Etude des différents éléments des espaces (photo Mecanoo)

Disons-le aussi : toutes ces idées présentées à cette page ne seront pas mises en œuvre dans le train. Dans les années à venir, il faudra approfondir et évaluer ce qui fonctionne et ce qui n’est pas possible de faire. « Nous allons sortir les meilleures idées », relate un porte-parole de la NS. L’entreprise publique néerlandaise sait néanmoins que le voyageur veut maintenant quelque chose de différent par rapport à hier. Il ne suffit plus d’être amené fonctionnellement de A vers B. Le confort devient de plus en plus important. Mais le train doit aussi être plus durable et il faut plus de variation dans les espaces. « Le matin, vous voulez être dans le compartiment du silence, mais le soir, vous voudrez peut-être vous asseoir dans un coin avec vos amis », poursuit le porte-parole.

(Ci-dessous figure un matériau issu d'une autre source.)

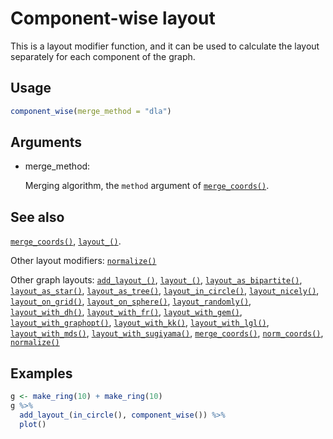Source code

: # Component-wise layout

This is a layout modifier function, and it can be used to calculate the
layout separately for each component of the graph.

## Usage

``` r
component_wise(merge_method = "dla")
```

## Arguments

- merge_method:

  Merging algorithm, the `method` argument of
  [`merge_coords()`](https://r.igraph.org/reference/merge_coords.md).

## See also

[`merge_coords()`](https://r.igraph.org/reference/merge_coords.md),
[`layout_()`](https://r.igraph.org/reference/layout_.md).

Other layout modifiers:
[`normalize()`](https://r.igraph.org/reference/normalize.md)

Other graph layouts:
[`add_layout_()`](https://r.igraph.org/reference/add_layout_.md),
[`layout_()`](https://r.igraph.org/reference/layout_.md),
[`layout_as_bipartite()`](https://r.igraph.org/reference/layout_as_bipartite.md),
[`layout_as_star()`](https://r.igraph.org/reference/layout_as_star.md),
[`layout_as_tree()`](https://r.igraph.org/reference/layout_as_tree.md),
[`layout_in_circle()`](https://r.igraph.org/reference/layout_in_circle.md),
[`layout_nicely()`](https://r.igraph.org/reference/layout_nicely.md),
[`layout_on_grid()`](https://r.igraph.org/reference/layout_on_grid.md),
[`layout_on_sphere()`](https://r.igraph.org/reference/layout_on_sphere.md),
[`layout_randomly()`](https://r.igraph.org/reference/layout_randomly.md),
[`layout_with_dh()`](https://r.igraph.org/reference/layout_with_dh.md),
[`layout_with_fr()`](https://r.igraph.org/reference/layout_with_fr.md),
[`layout_with_gem()`](https://r.igraph.org/reference/layout_with_gem.md),
[`layout_with_graphopt()`](https://r.igraph.org/reference/layout_with_graphopt.md),
[`layout_with_kk()`](https://r.igraph.org/reference/layout_with_kk.md),
[`layout_with_lgl()`](https://r.igraph.org/reference/layout_with_lgl.md),
[`layout_with_mds()`](https://r.igraph.org/reference/layout_with_mds.md),
[`layout_with_sugiyama()`](https://r.igraph.org/reference/layout_with_sugiyama.md),
[`merge_coords()`](https://r.igraph.org/reference/merge_coords.md),
[`norm_coords()`](https://r.igraph.org/reference/norm_coords.md),
[`normalize()`](https://r.igraph.org/reference/normalize.md)

## Examples

``` r
g <- make_ring(10) + make_ring(10)
g %>%
  add_layout_(in_circle(), component_wise()) %>%
  plot()
```

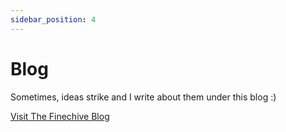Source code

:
 ```yaml
---
sidebar_position: 4
---
```


# Blog

Sometimes, ideas strike and I write about them under this blog :)

[Visit The Finechive Blog](/blog)

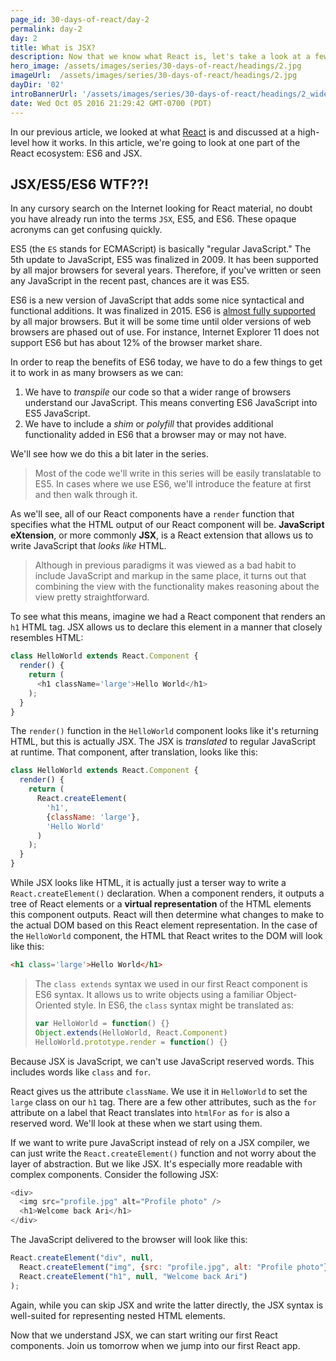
 ```yaml
---
page_id: 30-days-of-react/day-2
permalink: day-2
day: 2
title: What is JSX?
description: Now that we know what React is, let's take a look at a few terms and concepts that will come up throughout the rest of the series.
hero_image: /assets/images/series/30-days-of-react/headings/2.jpg
imageUrl:  /assets/images/series/30-days-of-react/headings/2.jpg
dayDir: '02'
introBannerUrl: '/assets/images/series/30-days-of-react/headings/2_wide.jpg'
date: Wed Oct 05 2016 21:29:42 GMT-0700 (PDT)
---
```


In our previous article, we looked at what [React](https://facebook.github.io/react/) is and discussed at a high-level how it works. In this article, we're going to look at one part of the React ecosystem: ES6 and JSX.

## JSX/ES5/ES6 WTF??!

In any cursory search on the Internet looking for React material, no doubt you have already run into the terms `JSX`, ES5, and ES6. These opaque acronyms can get confusing quickly.

ES5 (the `ES` stands for ECMAScript) is basically "regular JavaScript." The 5th update to JavaScript, ES5 was finalized in 2009. It has been supported by all major browsers for several years. Therefore, if you've written or seen any JavaScript in the recent past, chances are it was ES5.

ES6 is a new version of JavaScript that adds some nice syntactical and functional additions. It was finalized in 2015. ES6 is [almost fully supported](http://kangax.github.io/compat-table/es6/) by all major browsers. But it will be some time until older versions of web browsers are phased out of use. For instance, Internet Explorer 11 does not support ES6 but has about 12% of the browser market share.

In order to reap the benefits of ES6 today, we have to do a few things to get it to work in as many browsers as we can:

1. We have to _transpile_ our code so that a wider range of browsers understand our JavaScript. This means converting ES6 JavaScript into ES5 JavaScript.
2. We have to include a _shim_ or _polyfill_ that provides additional functionality added in ES6 that a browser may or may not have.

We'll see how we do this a bit later in the series.

> Most of the code we'll write in this series will be easily translatable to ES5. In cases where we use ES6, we'll introduce the feature at first and then walk through it.

As we'll see, all of our React components have a `render` function that specifies what the HTML output of our React component will be. **JavaScript eXtension**, or more commonly **JSX**, is a React extension that allows us to write JavaScript that _looks like_ HTML.

> Although in previous paradigms it was viewed as a bad habit to include JavaScript and markup in the same place, it turns out that combining the view with the functionality makes reasoning about the view pretty straightforward.

To see what this means, imagine we had a React component that renders an `h1` HTML tag. JSX allows us to declare this element in a manner that closely resembles HTML:

```javascript
class HelloWorld extends React.Component {
  render() {
    return (
      <h1 className='large'>Hello World</h1>
    );
  }
}
```

The `render()` function in the `HelloWorld` component looks like it's returning HTML, but this is actually JSX. The JSX is _translated_ to regular JavaScript at runtime. That component, after translation, looks like this:

```javascript
class HelloWorld extends React.Component {
  render() {
    return (
      React.createElement(
        'h1',
        {className: 'large'},
        'Hello World'
      )
    );
  }
}
```

While JSX looks like HTML, it is actually just a terser way to write a `React.createElement()` declaration. When a component renders, it outputs a tree of React elements or a **virtual representation** of the HTML elements this component outputs. React will then determine what changes to make to the actual DOM based on this React element representation. In the case of the `HelloWorld` component, the HTML that React writes to the DOM will look like this:

```html
<h1 class='large'>Hello World</h1>
```

> The `class extends` syntax we used in our first React component is ES6 syntax. It allows us to write objects using a familiar Object-Oriented style.
> In ES6, the `class` syntax might be translated as:
>
> ```javascript
> var HelloWorld = function() {}
> Object.extends(HelloWorld, React.Component)
> HelloWorld.prototype.render = function() {}
> ```

Because JSX is JavaScript, we can't use JavaScript reserved words. This includes words like `class` and `for`.

React gives us the attribute `className`. We use it in `HelloWorld` to set the `large` class on our `h1` tag. There are a few other attributes, such as the `for` attribute on a label that React translates into `htmlFor` as `for` is also a reserved word. We'll look at these when we start using them.

If we want to write pure JavaScript instead of rely on a JSX compiler, we can just write the `React.createElement()` function and not worry about the layer of abstraction. But we like JSX. It's especially more readable with complex components. Consider the following JSX:

```javascript
<div>
  <img src="profile.jpg" alt="Profile photo" />
  <h1>Welcome back Ari</h1>
</div>
```

The JavaScript delivered to the browser will look like this:

```javascript
React.createElement("div", null, 
  React.createElement("img", {src: "profile.jpg", alt: "Profile photo"}),
  React.createElement("h1", null, "Welcome back Ari")
);
```

Again, while you can skip JSX and write the latter directly, the JSX syntax is well-suited for representing nested HTML elements.

Now that we understand JSX, we can start writing our first React components. Join us tomorrow when we jump into our first React app.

Les NS présentent depuis longtemps des plans de conception comme ceux exposés cette semaine. Un énième avatar ? Certains plans ne vont certes pas au-delà de la planche à dessin, mais d’autres idées sont réellement mises en œuvre. Ainsi en va-t-il des automotrices Sprinter rénovées, où il y aura des toilettes plus spacieuses et plus faciles d’accès pour les PMR. Dans le voitures double-étages renouvelées, un espace a également été créé avec un canapé, dans le style salon. ?

Trois domaines de voyage
L’objectif du nouveau design est donc de créer plus d’espace, mais aussi de répondre aux besoins des voyageurs : les gens veulent-ils regarder le paysage pendant leur voyage ou travailler ? Pour répondre à ces questions, NS a enquêté, en collaboration avec Mecanoo et Gispen sur les besoins des voyageurs en train. Les voyageurs désignent six catégories d’activités qu’ils aimeraient pratiquer dans le train. Certaines activités nécessitent de la concentration, telles que travailler et étudier ou se détendre, telles que lire, regarder un film ou jouer à un jeu. En outre, un groupe de voyageurs a également besoin d’activités sociales telles que téléphoner, voyager ensemble. Sur la base de ces trois groupes de besoins passagers, douze modules intérieurs flexibles ont été conçus.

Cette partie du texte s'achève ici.